Source texts of formatted documents:
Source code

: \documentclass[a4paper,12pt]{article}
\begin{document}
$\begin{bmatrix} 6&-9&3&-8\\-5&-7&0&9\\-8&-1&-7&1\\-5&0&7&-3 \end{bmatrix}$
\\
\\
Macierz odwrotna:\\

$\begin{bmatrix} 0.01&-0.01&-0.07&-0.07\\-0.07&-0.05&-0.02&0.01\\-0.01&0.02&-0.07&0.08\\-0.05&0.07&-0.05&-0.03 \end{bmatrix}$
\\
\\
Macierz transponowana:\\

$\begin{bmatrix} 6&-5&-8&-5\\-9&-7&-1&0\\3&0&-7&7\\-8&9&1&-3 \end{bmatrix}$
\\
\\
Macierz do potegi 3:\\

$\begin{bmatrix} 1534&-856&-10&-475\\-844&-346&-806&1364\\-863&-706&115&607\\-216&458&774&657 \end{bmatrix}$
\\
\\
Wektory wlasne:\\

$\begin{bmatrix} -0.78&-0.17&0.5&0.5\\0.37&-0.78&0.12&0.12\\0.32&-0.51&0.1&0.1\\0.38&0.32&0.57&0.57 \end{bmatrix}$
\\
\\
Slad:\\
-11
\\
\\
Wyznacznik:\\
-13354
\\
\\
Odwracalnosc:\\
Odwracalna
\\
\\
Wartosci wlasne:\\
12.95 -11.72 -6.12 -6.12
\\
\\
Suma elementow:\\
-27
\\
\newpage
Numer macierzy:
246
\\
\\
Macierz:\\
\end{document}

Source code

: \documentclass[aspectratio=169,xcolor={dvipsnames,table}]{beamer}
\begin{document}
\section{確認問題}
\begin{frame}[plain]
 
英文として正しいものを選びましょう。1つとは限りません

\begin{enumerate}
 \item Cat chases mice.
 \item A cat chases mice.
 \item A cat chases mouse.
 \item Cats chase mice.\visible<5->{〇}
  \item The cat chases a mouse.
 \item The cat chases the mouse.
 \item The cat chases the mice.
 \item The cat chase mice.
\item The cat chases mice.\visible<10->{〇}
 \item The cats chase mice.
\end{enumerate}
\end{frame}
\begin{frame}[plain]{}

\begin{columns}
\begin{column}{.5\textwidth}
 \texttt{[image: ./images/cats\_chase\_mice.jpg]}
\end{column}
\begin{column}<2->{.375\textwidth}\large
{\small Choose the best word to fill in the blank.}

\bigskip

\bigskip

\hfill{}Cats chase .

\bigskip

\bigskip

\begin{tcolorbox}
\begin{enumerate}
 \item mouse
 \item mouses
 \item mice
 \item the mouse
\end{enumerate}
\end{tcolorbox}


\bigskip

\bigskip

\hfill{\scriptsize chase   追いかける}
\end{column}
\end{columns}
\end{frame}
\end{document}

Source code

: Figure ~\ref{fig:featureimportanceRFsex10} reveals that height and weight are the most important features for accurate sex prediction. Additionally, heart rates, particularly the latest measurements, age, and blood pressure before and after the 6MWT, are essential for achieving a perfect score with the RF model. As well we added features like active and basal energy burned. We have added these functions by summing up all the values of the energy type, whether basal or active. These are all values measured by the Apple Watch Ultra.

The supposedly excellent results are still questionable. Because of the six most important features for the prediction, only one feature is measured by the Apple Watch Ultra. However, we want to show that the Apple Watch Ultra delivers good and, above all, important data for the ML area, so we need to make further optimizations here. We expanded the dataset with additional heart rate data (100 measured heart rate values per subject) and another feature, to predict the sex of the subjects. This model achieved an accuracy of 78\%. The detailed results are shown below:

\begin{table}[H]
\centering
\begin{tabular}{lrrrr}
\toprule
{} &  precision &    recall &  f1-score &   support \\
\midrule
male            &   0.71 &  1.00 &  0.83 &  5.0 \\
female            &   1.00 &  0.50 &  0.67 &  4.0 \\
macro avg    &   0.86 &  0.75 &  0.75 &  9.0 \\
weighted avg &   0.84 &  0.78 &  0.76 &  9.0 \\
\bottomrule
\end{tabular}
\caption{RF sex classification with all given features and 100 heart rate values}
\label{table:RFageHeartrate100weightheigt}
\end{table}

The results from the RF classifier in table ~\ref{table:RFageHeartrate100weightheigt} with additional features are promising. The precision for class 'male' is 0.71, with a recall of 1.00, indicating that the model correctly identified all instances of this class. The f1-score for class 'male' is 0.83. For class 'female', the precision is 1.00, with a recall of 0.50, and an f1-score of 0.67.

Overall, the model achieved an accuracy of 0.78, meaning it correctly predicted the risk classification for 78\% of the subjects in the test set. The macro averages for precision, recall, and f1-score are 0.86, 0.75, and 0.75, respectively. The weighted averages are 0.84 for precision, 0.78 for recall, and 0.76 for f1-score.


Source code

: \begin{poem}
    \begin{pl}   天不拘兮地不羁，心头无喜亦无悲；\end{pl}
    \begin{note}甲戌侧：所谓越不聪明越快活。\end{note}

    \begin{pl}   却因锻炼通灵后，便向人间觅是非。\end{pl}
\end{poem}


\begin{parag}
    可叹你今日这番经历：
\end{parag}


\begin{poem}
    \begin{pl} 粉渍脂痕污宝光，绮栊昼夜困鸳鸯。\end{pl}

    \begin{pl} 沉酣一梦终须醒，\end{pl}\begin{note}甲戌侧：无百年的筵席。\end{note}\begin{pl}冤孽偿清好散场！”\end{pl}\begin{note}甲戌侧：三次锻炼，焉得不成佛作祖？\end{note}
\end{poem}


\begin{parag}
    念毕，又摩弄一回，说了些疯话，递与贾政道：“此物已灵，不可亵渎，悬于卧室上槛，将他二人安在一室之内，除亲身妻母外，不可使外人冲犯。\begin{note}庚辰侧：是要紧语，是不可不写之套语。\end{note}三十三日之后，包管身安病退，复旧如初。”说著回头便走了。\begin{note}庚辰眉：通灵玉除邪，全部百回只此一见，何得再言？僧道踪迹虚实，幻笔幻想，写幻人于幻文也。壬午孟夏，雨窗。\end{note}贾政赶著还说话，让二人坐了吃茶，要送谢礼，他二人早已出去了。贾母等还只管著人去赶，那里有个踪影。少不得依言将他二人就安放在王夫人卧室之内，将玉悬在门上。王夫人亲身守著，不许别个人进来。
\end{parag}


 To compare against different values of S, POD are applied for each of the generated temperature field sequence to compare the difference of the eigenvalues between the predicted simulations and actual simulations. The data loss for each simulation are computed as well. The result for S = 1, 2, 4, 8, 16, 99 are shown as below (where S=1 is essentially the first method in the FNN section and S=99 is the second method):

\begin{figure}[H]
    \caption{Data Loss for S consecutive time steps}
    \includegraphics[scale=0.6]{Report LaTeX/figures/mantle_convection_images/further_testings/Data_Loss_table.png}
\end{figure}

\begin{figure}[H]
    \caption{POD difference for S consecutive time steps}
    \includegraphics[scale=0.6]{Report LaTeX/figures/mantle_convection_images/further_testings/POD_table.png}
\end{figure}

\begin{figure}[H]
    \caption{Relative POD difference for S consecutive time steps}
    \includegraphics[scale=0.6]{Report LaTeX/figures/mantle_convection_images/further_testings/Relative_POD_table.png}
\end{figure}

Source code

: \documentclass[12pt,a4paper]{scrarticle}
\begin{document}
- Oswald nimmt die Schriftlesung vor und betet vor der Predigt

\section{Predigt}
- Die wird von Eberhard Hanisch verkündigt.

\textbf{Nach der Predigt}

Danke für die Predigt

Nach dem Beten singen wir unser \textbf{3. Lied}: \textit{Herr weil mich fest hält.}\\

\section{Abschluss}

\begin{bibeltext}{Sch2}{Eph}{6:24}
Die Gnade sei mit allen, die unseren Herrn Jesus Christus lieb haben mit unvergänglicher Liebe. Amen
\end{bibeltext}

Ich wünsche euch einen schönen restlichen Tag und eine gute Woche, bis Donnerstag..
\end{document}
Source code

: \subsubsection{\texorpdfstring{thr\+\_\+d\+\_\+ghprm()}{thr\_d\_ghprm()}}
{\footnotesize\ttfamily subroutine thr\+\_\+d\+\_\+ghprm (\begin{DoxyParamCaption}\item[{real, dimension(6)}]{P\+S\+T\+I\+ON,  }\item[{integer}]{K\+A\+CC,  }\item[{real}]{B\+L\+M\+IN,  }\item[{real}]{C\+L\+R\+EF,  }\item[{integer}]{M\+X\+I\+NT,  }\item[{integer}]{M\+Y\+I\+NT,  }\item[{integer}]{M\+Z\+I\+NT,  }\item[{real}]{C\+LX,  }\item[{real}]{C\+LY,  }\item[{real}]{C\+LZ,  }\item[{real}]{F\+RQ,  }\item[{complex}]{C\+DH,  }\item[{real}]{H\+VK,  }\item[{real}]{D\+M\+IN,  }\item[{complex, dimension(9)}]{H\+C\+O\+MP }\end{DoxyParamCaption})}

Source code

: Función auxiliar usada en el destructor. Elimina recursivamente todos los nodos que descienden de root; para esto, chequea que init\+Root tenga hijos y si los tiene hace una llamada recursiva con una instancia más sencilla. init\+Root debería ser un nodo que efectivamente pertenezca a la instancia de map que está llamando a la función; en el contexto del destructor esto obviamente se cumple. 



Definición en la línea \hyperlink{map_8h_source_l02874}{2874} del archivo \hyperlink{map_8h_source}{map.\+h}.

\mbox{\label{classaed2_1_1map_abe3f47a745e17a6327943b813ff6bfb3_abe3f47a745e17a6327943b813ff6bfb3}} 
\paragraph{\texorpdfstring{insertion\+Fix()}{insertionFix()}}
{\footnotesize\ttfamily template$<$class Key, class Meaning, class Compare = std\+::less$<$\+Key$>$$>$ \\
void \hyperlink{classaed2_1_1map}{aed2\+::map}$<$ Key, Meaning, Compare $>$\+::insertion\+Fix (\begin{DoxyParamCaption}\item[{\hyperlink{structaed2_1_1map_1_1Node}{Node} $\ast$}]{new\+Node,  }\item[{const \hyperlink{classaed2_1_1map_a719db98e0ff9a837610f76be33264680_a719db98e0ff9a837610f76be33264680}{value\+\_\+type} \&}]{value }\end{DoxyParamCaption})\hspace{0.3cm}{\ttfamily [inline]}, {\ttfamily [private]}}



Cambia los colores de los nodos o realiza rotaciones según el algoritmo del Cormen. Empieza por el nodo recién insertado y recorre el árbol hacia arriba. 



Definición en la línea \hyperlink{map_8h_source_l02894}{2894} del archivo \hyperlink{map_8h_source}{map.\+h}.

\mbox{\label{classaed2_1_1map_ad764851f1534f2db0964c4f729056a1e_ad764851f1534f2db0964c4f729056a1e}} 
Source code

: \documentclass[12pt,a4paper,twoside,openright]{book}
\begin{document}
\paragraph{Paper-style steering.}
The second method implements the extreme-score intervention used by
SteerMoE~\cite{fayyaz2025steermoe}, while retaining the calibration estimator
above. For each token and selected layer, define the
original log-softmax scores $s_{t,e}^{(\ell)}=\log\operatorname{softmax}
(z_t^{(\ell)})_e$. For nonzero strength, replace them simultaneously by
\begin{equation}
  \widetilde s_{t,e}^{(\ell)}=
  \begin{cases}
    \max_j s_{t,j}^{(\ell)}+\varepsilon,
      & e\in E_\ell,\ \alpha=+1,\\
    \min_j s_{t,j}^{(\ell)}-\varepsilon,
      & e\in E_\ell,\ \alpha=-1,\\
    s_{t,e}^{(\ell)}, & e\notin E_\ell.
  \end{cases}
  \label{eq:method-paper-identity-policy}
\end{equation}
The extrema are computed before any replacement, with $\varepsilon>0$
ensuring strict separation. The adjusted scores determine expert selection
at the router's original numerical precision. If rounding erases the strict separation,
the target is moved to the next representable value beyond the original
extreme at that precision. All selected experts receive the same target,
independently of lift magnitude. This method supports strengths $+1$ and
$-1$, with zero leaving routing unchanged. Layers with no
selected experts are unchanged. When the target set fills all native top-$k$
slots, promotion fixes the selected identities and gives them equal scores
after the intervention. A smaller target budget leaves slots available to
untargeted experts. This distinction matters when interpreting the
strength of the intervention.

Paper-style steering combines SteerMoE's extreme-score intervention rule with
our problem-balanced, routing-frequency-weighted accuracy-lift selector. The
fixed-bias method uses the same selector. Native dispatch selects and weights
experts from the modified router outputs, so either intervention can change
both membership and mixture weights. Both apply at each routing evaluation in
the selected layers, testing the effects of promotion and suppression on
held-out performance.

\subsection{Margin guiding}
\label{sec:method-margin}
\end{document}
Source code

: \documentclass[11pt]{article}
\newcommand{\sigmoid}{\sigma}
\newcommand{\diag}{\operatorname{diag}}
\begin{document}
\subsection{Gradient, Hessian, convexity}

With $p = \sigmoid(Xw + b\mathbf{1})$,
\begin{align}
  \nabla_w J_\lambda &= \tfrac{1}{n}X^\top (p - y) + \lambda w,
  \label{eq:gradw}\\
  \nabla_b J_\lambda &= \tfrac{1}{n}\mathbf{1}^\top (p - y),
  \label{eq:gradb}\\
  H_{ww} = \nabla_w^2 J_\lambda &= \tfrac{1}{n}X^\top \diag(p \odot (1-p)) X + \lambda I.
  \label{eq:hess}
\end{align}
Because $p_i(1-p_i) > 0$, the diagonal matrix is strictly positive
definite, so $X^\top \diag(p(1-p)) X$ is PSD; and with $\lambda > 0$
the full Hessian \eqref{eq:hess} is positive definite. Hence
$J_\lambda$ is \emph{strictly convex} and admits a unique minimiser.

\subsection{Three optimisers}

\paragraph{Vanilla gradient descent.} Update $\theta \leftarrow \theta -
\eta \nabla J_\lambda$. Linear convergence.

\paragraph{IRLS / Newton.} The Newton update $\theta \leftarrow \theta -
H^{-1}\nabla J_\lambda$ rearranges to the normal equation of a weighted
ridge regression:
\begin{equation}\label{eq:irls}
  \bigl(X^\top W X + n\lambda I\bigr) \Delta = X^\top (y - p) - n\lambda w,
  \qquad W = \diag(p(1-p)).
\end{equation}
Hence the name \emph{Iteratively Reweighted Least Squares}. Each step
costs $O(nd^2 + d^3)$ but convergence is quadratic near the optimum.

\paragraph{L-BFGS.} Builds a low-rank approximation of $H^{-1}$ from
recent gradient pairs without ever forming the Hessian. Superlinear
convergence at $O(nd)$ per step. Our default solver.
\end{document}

To do:
Give the count of lines in the data that contain the word "SteerMoE", and write nothing besides it.

Solution below:
2